Start of Block

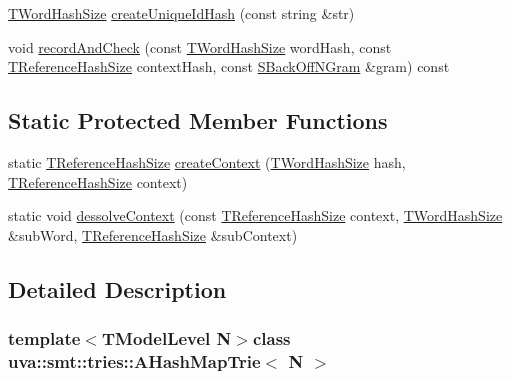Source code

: \begin{DoxyCompactItemize}
\item 
\hyperlink{namespaceuva_1_1smt_1_1hashing_acdc1f2765e669283f8e9c1ed42705314}{T\+Word\+Hash\+Size} \hyperlink{classuva_1_1smt_1_1tries_1_1_a_hash_map_trie_ad23c5ad2dea14220aa3a61edcbd5346a}{create\+Unique\+Id\+Hash} (const string \&str)
\item 
void \hyperlink{classuva_1_1smt_1_1tries_1_1_a_hash_map_trie_af3f7c7d7f0c8dddd5fc2ea5318e58109}{record\+And\+Check} (const \hyperlink{namespaceuva_1_1smt_1_1hashing_acdc1f2765e669283f8e9c1ed42705314}{T\+Word\+Hash\+Size} word\+Hash, const \hyperlink{namespaceuva_1_1smt_1_1hashing_a6cc10b288b11b76c718a898b022fbdd1}{T\+Reference\+Hash\+Size} context\+Hash, const \hyperlink{structuva_1_1smt_1_1tries_1_1_s_back_off_n_gram}{S\+Back\+Off\+N\+Gram} \&gram) const 
\end{DoxyCompactItemize}
\subsection*{Static Protected Member Functions}
\begin{DoxyCompactItemize}
\item 
static \hyperlink{namespaceuva_1_1smt_1_1hashing_a6cc10b288b11b76c718a898b022fbdd1}{T\+Reference\+Hash\+Size} \hyperlink{classuva_1_1smt_1_1tries_1_1_a_hash_map_trie_af4aac18ab4f9db12bae8ba0ee8f63d92}{create\+Context} (\hyperlink{namespaceuva_1_1smt_1_1hashing_acdc1f2765e669283f8e9c1ed42705314}{T\+Word\+Hash\+Size} hash, \hyperlink{namespaceuva_1_1smt_1_1hashing_a6cc10b288b11b76c718a898b022fbdd1}{T\+Reference\+Hash\+Size} context)
\item 
static void \hyperlink{classuva_1_1smt_1_1tries_1_1_a_hash_map_trie_a9a35a764c83eafb369f7b858fa9b826e}{dessolve\+Context} (const \hyperlink{namespaceuva_1_1smt_1_1hashing_a6cc10b288b11b76c718a898b022fbdd1}{T\+Reference\+Hash\+Size} context, \hyperlink{namespaceuva_1_1smt_1_1hashing_acdc1f2765e669283f8e9c1ed42705314}{T\+Word\+Hash\+Size} \&sub\+Word, \hyperlink{namespaceuva_1_1smt_1_1hashing_a6cc10b288b11b76c718a898b022fbdd1}{T\+Reference\+Hash\+Size} \&sub\+Context)
\end{DoxyCompactItemize}


\subsection{Detailed Description}
\subsubsection*{template$<$T\+Model\+Level N$>$class uva\+::smt\+::tries\+::\+A\+Hash\+Map\+Trie$<$ N $>$}

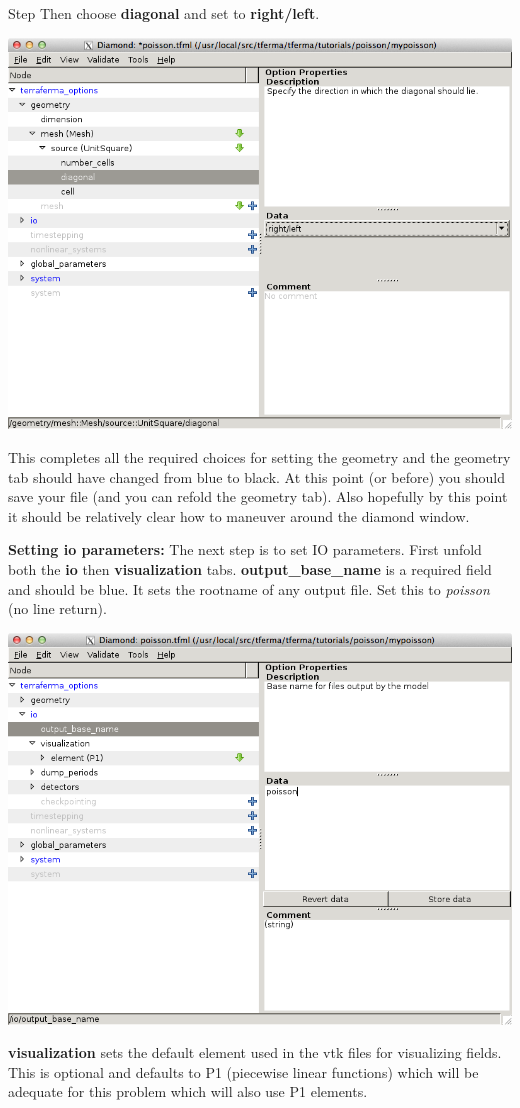 \begin{steps}{Step}
Then choose \textbf{diagonal} and set to \textbf{right/left}. 
\begin{center}
    \includegraphics[width=\diamondwidth]{figures/screendumps/diamond_poisson_03d.png}
\end{center}
This completes all the required choices for setting the geometry and
the geometry tab should have changed from blue to black. At this point
(or before) you should save your file (and you can refold the geometry
tab). Also hopefully by this point it
  should be relatively clear how to maneuver around the diamond
  window.  
\item \textbf{Setting io parameters:}  The next step is to set IO
  parameters.
First unfold both the \textbf{io} then \textbf{visualization} tabs.
\textbf{output\_base\_name} is a required field and should be blue. It sets the
rootname of any output file.  Set this to \emph{poisson} (no line
return). 
\begin{center}
    \includegraphics[width=\diamondwidth]{figures/screendumps/diamond_poisson_04.png}
\end{center}
\textbf{visualization} sets the default element used in the vtk files
for visualizing fields.  This is optional and defaults to P1 (piecewise
linear functions) which will be adequate for this problem which will
also use P1 elements.


\end{steps}
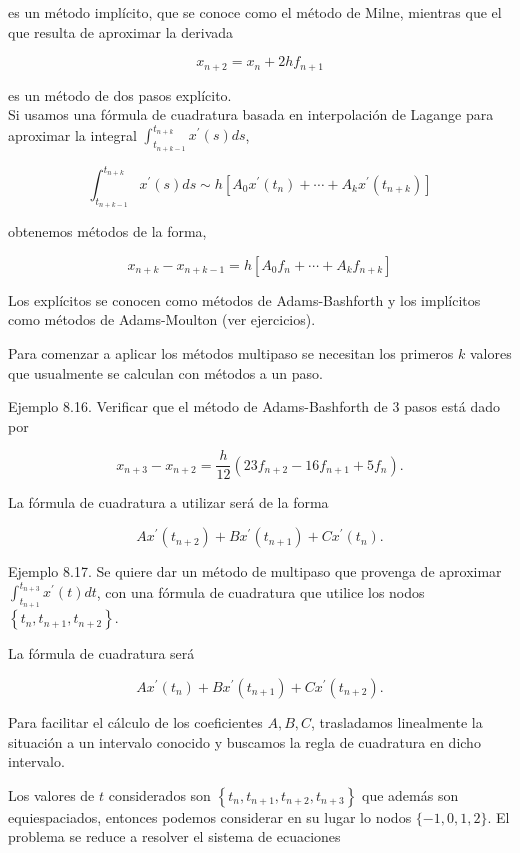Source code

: \documentclass[10pt]{article}
\begin{document}
es un método implícito, que se conoce como el método de Milne, mientras que el que resulta de aproximar la derivada

$$
x_{n+2}=x_{n}+2 h f_{n+1}
$$

es un método de dos pasos explícito.\\
Si usamos una fórmula de cuadratura basada en interpolación de Lagange para aproximar la integral $\int_{t_{n+k-1}}^{t_{n+k}} x^{\prime}(s) d s$,

$$
\int_{t_{n+k-1}}^{t_{n+k}} x^{\prime}(s) d s \sim h\left[A_{0} x^{\prime}\left(t_{n}\right)+\cdots+A_{k} x^{\prime}\left(t_{n+k}\right)\right]
$$

obtenemos métodos de la forma,

$$
x_{n+k}-x_{n+k-1}=h\left[A_{0} f_{n}+\cdots+A_{k} f_{n+k}\right]
$$

Los explícitos se conocen como métodos de Adams-Bashforth y los implícitos como métodos de Adams-Moulton (ver ejercicios).

Para comenzar a aplicar los métodos multipaso se necesitan los primeros $k$ valores que usualmente se calculan con métodos a un paso.

Ejemplo 8.16. Verificar que el método de Adams-Bashforth de 3 pasos está dado por

$$
x_{n+3}-x_{n+2}=\frac{h}{12}\left(23 f_{n+2}-16 f_{n+1}+5 f_{n}\right) .
$$

La fórmula de cuadratura a utilizar será de la forma

$$
A x^{\prime}\left(t_{n+2}\right)+B x^{\prime}\left(t_{n+1}\right)+C x^{\prime}\left(t_{n}\right) .
$$

Ejemplo 8.17. Se quiere dar un método de multipaso que provenga de aproximar $\int_{t_{n+1}}^{t_{n+3}} x^{\prime}(t) d t$, con una fórmula de cuadratura que utilice los nodos $\left\{t_{n}, t_{n+1}, t_{n+2}\right\}$.

La fórmula de cuadratura será

$$
A x^{\prime}\left(t_{n}\right)+B x^{\prime}\left(t_{n+1}\right)+C x^{\prime}\left(t_{n+2}\right) .
$$

Para facilitar el cálculo de los coeficientes $A, B, C$, trasladamos linealmente la situación a un intervalo conocido y buscamos la regla de cuadratura en dicho intervalo.

Los valores de $t$ considerados son $\left\{t_{n}, t_{n+1}, t_{n+2}, t_{n+3}\right\}$ que además son equiespaciados, entonces podemos considerar en su lugar lo nodos $\{-1,0,1,2\}$. El problema se reduce a resolver el sistema de ecuaciones
\end{document}
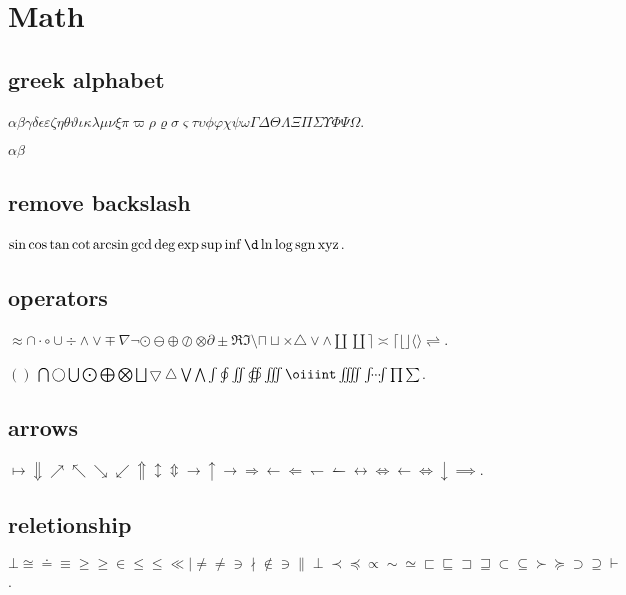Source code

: \documentclass{ctexbook}
\DeclareMathOperator{\sgn}{sgn}
\begin{document}
\section{Math}
\subsection{greek alphabet}
\(\alpha\beta\gamma\delta\epsilon\varepsilon\zeta\eta\theta\vartheta\iota\kappa\lambda\mu\nu\xi\pi\varpi\rho\varrho\sigma\varsigma\tau\upsilon\phi\varphi\chi\psi\omega\Gamma\Delta\Theta\Lambda\Xi\Pi\Sigma\Upsilon\Phi\Psi\Omega\).

\(\alpha\beta\)
\subsection{remove backslash}
\(\sin \cos \tan \cot \arcsin \gcd \deg \exp \sup \inf \d \ln \log \sgn \operatorname{xyz}\).

\subsection{operators}
\(\approx \cap \cdot \circ \cup \div \land \lor \mp \nabla \neg \odot \ominus \oplus \oslash \otimes \partial \pm \Re \Im \setminus \sqcap \sqcup \times \triangle \vee \wedge \amalg \coprod \rceil \asymp \lceil \lfloor \rfloor \langle \rangle \rightleftharpoons \).

\(\left( \right)\)
\(\bigcap \bigcirc \bigcup \bigodot \bigoplus \bigotimes \bigsqcup \bigtriangledown \bigtriangleup \bigvee \bigwedge \int \oint \iint \oiint \iiint \oiiint \iiiint \idotsint \prod \sum \).

\subsection{arrows}
\(\mapsto \Downarrow \nearrow \nwarrow \searrow \swarrow \Uparrow \updownarrow \Updownarrow \to \uparrow \rightarrow \Rightarrow \leftarrow \Leftarrow \leftharpoondown \leftharpoonup \leftrightarrow \Leftrightarrow \gets \iff \downarrow \implies\).

\subsection{reletionship}
\(\bot \cong \doteq \equiv \ge \geq \in \le \leq \ll \mid \ne \neq \ni \nmid \notin \owns \parallel \perp \prec \preceq \propto \sim \simeq \sqsubset \sqsubseteq \sqsupset \sqsupseteq \subset \subseteq \succ \succeq \supset \supseteq \vdash \).
\end{document}
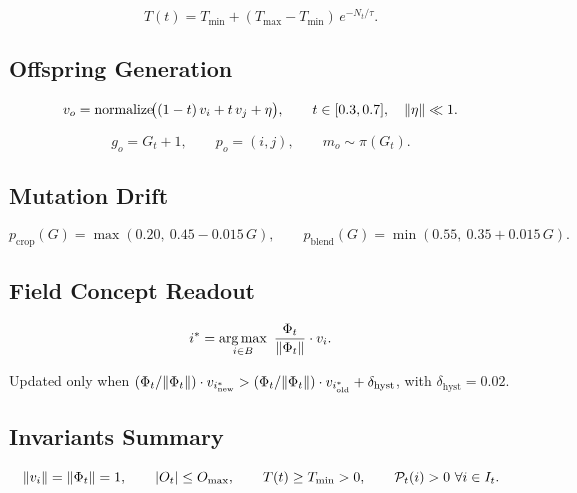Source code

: \documentclass[12pt, a4paper]{article}
\DeclareMathOperator*{\argmax}{arg\,max}
\DeclarePairedDelimiter{\norm}{\lVert}{\rVert}
\theoremstyle{definition}
\begin{document}
\begin{equation}
T(t) = T_{\min} + (T_{\max} - T_{\min})\,e^{-N_t/\tau}.
\end{equation}

\subsection{Offspring Generation}

\begin{equation}
v_o = \operatorname{normalize}\!\bigl((1-t)\,v_i + t\,v_j + \eta\bigr), \qquad t \in [0.3, 0.7],\quad \norm{\eta} \ll 1.
\end{equation}

\begin{equation}
g_o = G_t + 1, \qquad p_o = (i, j), \qquad m_o \sim \pi(G_t).
\end{equation}

\subsection{Mutation Drift}

\begin{equation}
p_{\mathrm{crop}}(G) = \max(0.20,\ 0.45 - 0.015\,G), \qquad p_{\mathrm{blend}}(G) = \min(0.55,\ 0.35 + 0.015\,G).
\end{equation}

\subsection{Field Concept Readout}

\begin{equation}
i^* = \argmax_{i \in B}\ \frac{\Phi_t}{\norm{\Phi_t}} \cdot v_i.
\end{equation}

Updated only when $(\Phi_t / \norm{\Phi_t}) \cdot v_{i^*_{\mathrm{new}}} > (\Phi_t / \norm{\Phi_t}) \cdot v_{i^*_{\mathrm{old}}} + \delta_{\mathrm{hyst}}$, with $\delta_{\mathrm{hyst}} = 0.02$.

\subsection{Invariants Summary}

\begin{equation}
\norm{v_i} = \norm{\Phi_t} = 1, \qquad |O_t| \le O_{\max}, \qquad T(t) \ge T_{\min} > 0, \qquad \mathcal{P}_t(i) > 0\ \forall i \in I_t.
\end{equation}
\end{document}
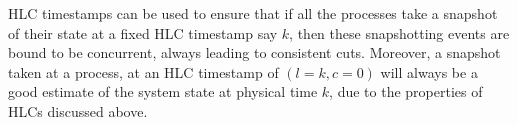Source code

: \documentclass{article}
\begin{document}
    HLC timestamps can be used to ensure that if all the processes take a snapshot of their state at a fixed HLC timestamp say $k$, then these snapshotting events are bound to be concurrent, always leading to consistent cuts. Moreover, a snapshot taken at a process, at an HLC timestamp of $(l=k,c=0)$ will always be a good estimate of the system state at physical time $k$, due to the properties of HLCs discussed above.




\end{document}
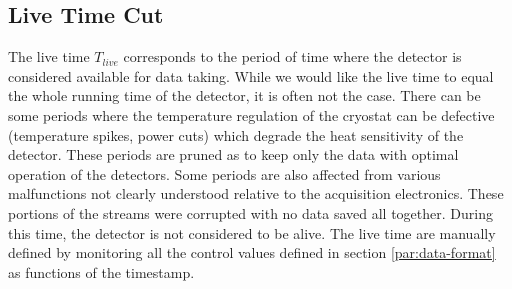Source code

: 

\subsection{Live Time Cut}
\label{par:live-time-cut}

%
%
%

The live time $T_{live}$ corresponds to the period of time where the detector is considered available for data taking. While we would like the live time to equal the whole running time of the detector, it is often not the case. There can be some periods where the temperature regulation of the cryostat can be defective (temperature spikes, power cuts) which degrade the heat sensitivity of the detector. These periods are pruned as to keep only the data with optimal operation of the detectors. Some periods are also affected from various malfunctions not clearly understood relative to the acquisition electronics. These portions of the streams were corrupted with no data saved all together. During this time, the detector is not considered to be alive. The live time are manually defined by monitoring all the control values defined in section \ref{par:data-format} as functions of the timestamp.

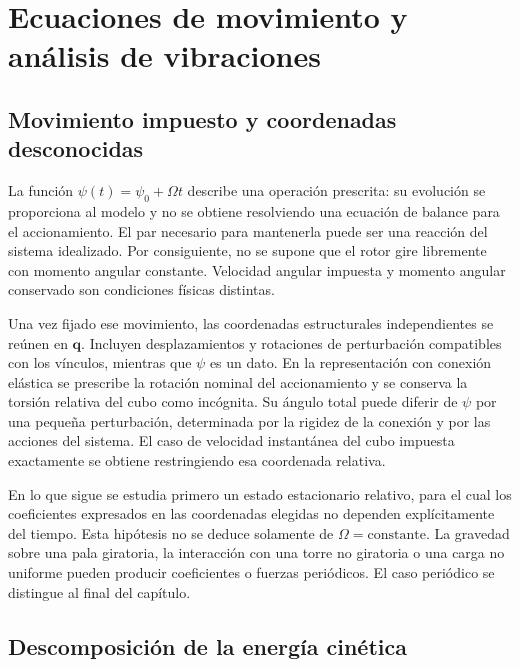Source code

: \documentclass[11pt,a4paper,oneside]{report}
\newcommand{\vct}[1]{\bm{#1}}
\begin{document}
\chapter{Ecuaciones de movimiento y análisis de vibraciones}
\label{ch:operacion}
\section{Movimiento impuesto y coordenadas desconocidas}
La función $\psi(t)=\psi_0+\Omega t$ describe una operación prescrita: su evolución se proporciona al modelo y no se obtiene resolviendo una ecuación de balance para el accionamiento. El par necesario para mantenerla puede ser una reacción del sistema idealizado. Por consiguiente, no se supone que el rotor gire libremente con momento angular constante. Velocidad angular impuesta y momento angular conservado son condiciones físicas distintas.

Una vez fijado ese movimiento, las coordenadas estructurales independientes se reúnen en $\vct q$. Incluyen desplazamientos y rotaciones de perturbación compatibles con los vínculos, mientras que $\psi$ es un dato. En la representación con conexión elástica se prescribe la rotación nominal del accionamiento y se conserva la torsión relativa del cubo como incógnita. Su ángulo total puede diferir de $\psi$ por una pequeña perturbación, determinada por la rigidez de la conexión y por las acciones del sistema. El caso de velocidad instantánea del cubo impuesta exactamente se obtiene restringiendo esa coordenada relativa.

En lo que sigue se estudia primero un estado estacionario relativo, para el cual los coeficientes expresados en las coordenadas elegidas no dependen explícitamente del tiempo. Esta hipótesis no se deduce solamente de $\Omega=\mathrm{constante}$. La gravedad sobre una pala giratoria, la interacción con una torre no giratoria o una carga no uniforme pueden producir coeficientes o fuerzas periódicos. El caso periódico se distingue al final del capítulo.

\section{Descomposición de la energía cinética}
\end{document}
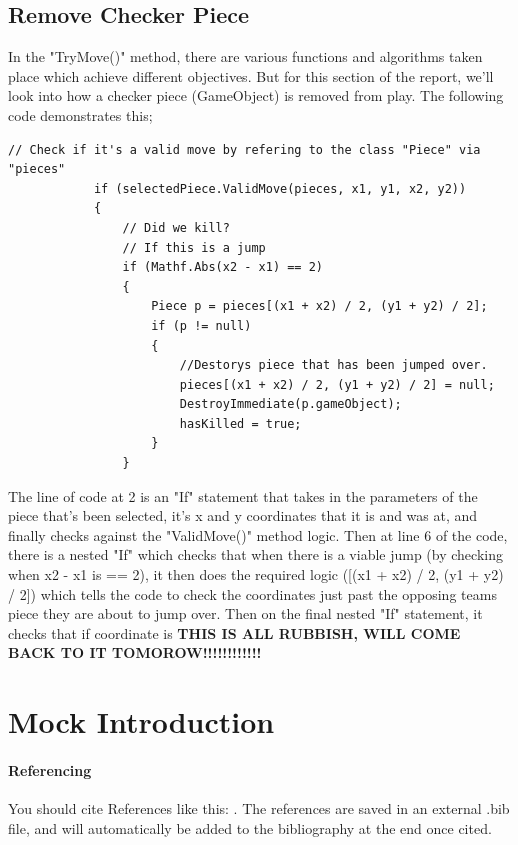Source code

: \documentclass[10pt, a4paper]{article}
\begin{document}
	 \subsection{Remove Checker Piece}
	 In the "TryMove()" method, there are various functions and algorithms taken place which achieve different objectives. But for this section of the report, we'll look into how a checker piece (GameObject) is removed from play. The following code demonstrates this;
	 \begin{lstlisting}[caption = TryMove()]
	 // Check if it's a valid move by refering to the class "Piece" via "pieces"
            if (selectedPiece.ValidMove(pieces, x1, y1, x2, y2))
            {
                // Did we kill?
                // If this is a jump
                if (Mathf.Abs(x2 - x1) == 2)
                {
                    Piece p = pieces[(x1 + x2) / 2, (y1 + y2) / 2];
                    if (p != null)
                    {
                        //Destorys piece that has been jumped over.
                        pieces[(x1 + x2) / 2, (y1 + y2) / 2] = null;
                        DestroyImmediate(p.gameObject);
                        hasKilled = true;
                    }
                }
	 \end{lstlisting}
	 The line of code at 2 is an "If" statement that takes in the parameters of the piece that's been selected, it's x and y coordinates that it is and was at, and finally checks against the "ValidMove()" method logic. Then at line 6 of the code, there is a nested "If" which checks that when there is a viable jump (by checking when x2 - x1 is == 2), it then does the required logic ([(x1 + x2) / 2, (y1 + y2) / 2]) which tells the code to check the coordinates just past the opposing teams piece they are about to jump over. Then on the final nested "If" statement, it checks that if coordinate is \textbf{THIS IS ALL RUBBISH, WILL COME BACK TO IT TOMOROW!!!!!!!!!!!!}
	 
	 
	 
	 
	
	
    \section{Mock Introduction}
    \paragraph{Referencing}
    You should cite References like this: \cite{Keshav}. The references are saved in an external .bib file, and will automatically be added to the bibliography at the end once cited.
    
\end{document}

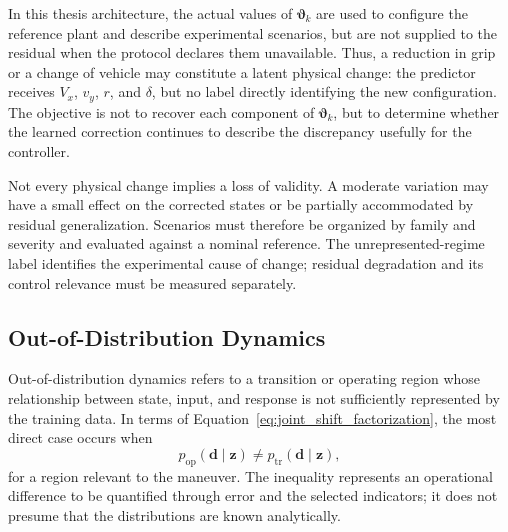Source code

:\documentclass[12pt,a4paper]{report}
\begin{document}
In this thesis architecture, the actual values of $\boldsymbol{\vartheta}_k$ are used to configure the reference plant and describe experimental scenarios, but are not supplied to the residual when the protocol declares them unavailable. Thus, a reduction in grip or a change of vehicle may constitute a latent physical change: the predictor receives $V_x$, $v_y$, $r$, and $\delta$, but no label directly identifying the new configuration. The objective is not to recover each component of $\boldsymbol{\vartheta}_k$, but to determine whether the learned correction continues to describe the discrepancy usefully for the controller.

Not every physical change implies a loss of validity. A moderate variation may have a small effect on the corrected states or be partially accommodated by residual generalization. Scenarios must therefore be organized by family and severity and evaluated against a nominal reference. The unrepresented-regime label identifies the experimental cause of change; residual degradation and its control relevance must be measured separately.

\subsection{Out-of-Distribution Dynamics}


Out-of-distribution dynamics refers to a transition or operating region whose relationship between state, input, and response is not sufficiently represented by the training data. In terms of Equation~\eqref{eq:joint_shift_factorization}, the most direct case occurs when
\begin{equation}
    p_{\mathrm{op}}(\mathbf{d}\mid\mathbf{z})
    \neq
    p_{\mathrm{tr}}(\mathbf{d}\mid\mathbf{z}),
    \label{eq:conditional_dynamics_shift}
\end{equation}
for a region relevant to the maneuver. The inequality represents an operational difference to be quantified through error and the selected indicators; it does not presume that the distributions are known analytically.
\end{document}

End of Block

### WHAT IS EXPECTED
Using the data above, extract exactly the lines from the one that holds "La fórmula de cuadratura será" to the one that holds "Para facilitar el", both ends included, and no others.

### TASK SOLUTION
La fórmula de cuadratura será

$$
A x^{\prime}\left(t_{n}\right)+B x^{\prime}\left(t_{n+1}\right)+C x^{\prime}\left(t_{n+2}\right) .
$$

Para facilitar el cálculo de los coeficientes $A, B, C$, trasladamos linealmente la situación a un intervalo conocido y buscamos la regla de cuadratura en dicho intervalo.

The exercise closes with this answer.